Last week on my blog we learned about some fantastic neuroscience findings regarding the mind and body that remind us of our tremendous potential for self healing and creating the life we desire:
- We continue to develop new brain cells all through adulthood, meaning we can change patterns, learn new skills and even heal brain damage throughout life.
- Our heart and digestive tract have independent nervous systems to the brain, often sending more signals to the brain than the other way around, meaning the body is not just the puppet of the brain, but is in a dynamic dialogue.
- Our genes are triggered to express by environmental stimuli, so even if we have a genetic predisposition we can reduce the likelihood of that gene expressing by being mindful about environmental stimuli (like food, thoughts, exercise and exposure to toxins).
This week I want to look at a few practical ways to put that knowledge to use.
- Keep Trying New Things & Learning
Staying in the same old routine dulls the brain and can keep us stuck in undesirable patterns. When ever we learn something new the brain is forced to fire differently, creating new and different neurological connections.
Dr. Joe Dispenza explains, learning is forging new synaptic connections, and every time you learn something new your brain physically changes. Nerve cells that fire together wire together, and as you begin to learn new information you biologically wire that into your brain architecture.
The mind is the brain in action. When ever we make the brain work differently, we’re changing our mind. Changing our mind means changing our experience of life, but if we stay stuck in the same old routines this is unlikely to happen.

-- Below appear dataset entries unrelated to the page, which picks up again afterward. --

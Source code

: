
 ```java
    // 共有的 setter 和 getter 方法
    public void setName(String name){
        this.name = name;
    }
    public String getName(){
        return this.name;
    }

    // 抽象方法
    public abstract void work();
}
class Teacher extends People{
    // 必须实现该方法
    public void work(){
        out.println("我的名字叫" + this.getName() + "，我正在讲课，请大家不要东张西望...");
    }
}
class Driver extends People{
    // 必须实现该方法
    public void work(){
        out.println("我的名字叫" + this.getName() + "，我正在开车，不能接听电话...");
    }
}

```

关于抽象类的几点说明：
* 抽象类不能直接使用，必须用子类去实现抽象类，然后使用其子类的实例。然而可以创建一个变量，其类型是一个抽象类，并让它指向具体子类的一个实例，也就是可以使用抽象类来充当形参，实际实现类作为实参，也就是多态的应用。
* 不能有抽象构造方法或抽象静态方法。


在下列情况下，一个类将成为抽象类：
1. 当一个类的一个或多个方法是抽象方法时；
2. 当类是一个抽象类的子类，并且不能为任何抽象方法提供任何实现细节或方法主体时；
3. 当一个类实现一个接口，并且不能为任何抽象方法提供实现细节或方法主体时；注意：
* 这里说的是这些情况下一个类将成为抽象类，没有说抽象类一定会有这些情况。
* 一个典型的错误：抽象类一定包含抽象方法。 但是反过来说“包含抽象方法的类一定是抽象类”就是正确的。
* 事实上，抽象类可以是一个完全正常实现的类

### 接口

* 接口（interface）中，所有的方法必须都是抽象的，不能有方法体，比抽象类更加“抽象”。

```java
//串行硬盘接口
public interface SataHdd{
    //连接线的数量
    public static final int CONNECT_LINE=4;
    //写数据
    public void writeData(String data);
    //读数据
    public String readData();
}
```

So get out there and try something new! Next time you’re in a new yoga pose and feel silly or frustrated remember the effect it will have on shifting other mental patterns, generating new synaptic connections and cognitive ability could be life changing!
- Relax, The Saber Tooth Tiger is Extinct
Stress is one of the biggest causes of disease in our modern world mostly because people do not know how to turn off the stress response in their body. Over time this leads to adrenal fatigue, poor sleep, bad digestion, clouded thinking, reduced functioning of all bodily systems and ultimately disease.
Evolutionarily the stress response, also known as fight, flight or freeze response, saved us from things like sabre tooth tigers. When we’re in danger this response triggers blood to rushed into our limbs, eyes and our cerebellum or primitive brain, and away from our organs, frontal lobe and neocortex, the areas of logic, creativity and self awareness.
When we’re stressed out about work or life, or overstimulate ourselves with caffeine, the brain receives the same chemical messages as if we were in a life threatening situation, like being chased by a sabre tooth tiger.
The truth is, rarely are we in such danger, but the brain and body don’t know the difference between real danger or perceived danger. It errs on the side of caution and sends the adrenals into overdrive.
So what to do? Recognise that stress is a choice. As mentioned in my previous blog, we can observe our own thoughts, neuroscience calls this meta-cognition. Next time you find yourself in a stressful situation and getting all worked up, heart racing, can’t think clearly try to catch yourself and ask, is this really life threatening? Do I really need to stress out about this so much?
An easy way to diffuse stress and shift into the relaxation response is to take a few deep breaths and calm the heart rate. The Heart Math Institute calls the coherence. When the heart rate lowers it’s telling the brain, “Don’t worry, we’re safe, the tiger is gone, no need to trigger stress chemicals.” Moving the breath and body in a mindful way as well as meditation also turn off the stress response.
- Imagine, Visualise & Meditate on What you Want
The fascinating thing about the body-brain connection is that it can’t tell the difference between real or imagined experiences. Simply thinking about the thing that stresses us out can send us into a stress response. Or, simply imagining falling in love with someone can create a whole cascade of chemical reactions from the Limbic system generating emotions.
The point is, our body responds to our thoughts, even if they are imagined. Now this can be very very useful, or very very detrimental. If we’re constantly thinking negative stressful thoughts, this is how we’re going to feel. On the other hand, if we choose to think more positively, we’ll feel more positive.
Remember, nerves that fire together wire together. So if we’ve had a negative thought pattern for a long time it means we’ve neurologically wired together strong networks for this thought pattern and it’s much easier to keep using those connections than forge new ones. But we can forge new connections! And the more we think in the way we want to the stronger those connections become. The less we repeat an old pattern, the weaker those connections become.
Dr. Joe Dispenza says that learning is creating new connections, and remembering is maintaining them. You can choose which patterns you want to maintain, and which you want to let deteriorate.
Great ways to shift thought patterns include visualisation or imaging the new way you want to react to a situation before it happens. This is sometimes called mental rehearsal and a common practice among elite athletes because it’s been show to greatly improve performance. Apply this to any new way you want to act or feel and you’ll literally be rewiring your brain so that it becomes easier to act, think and feel the way you want.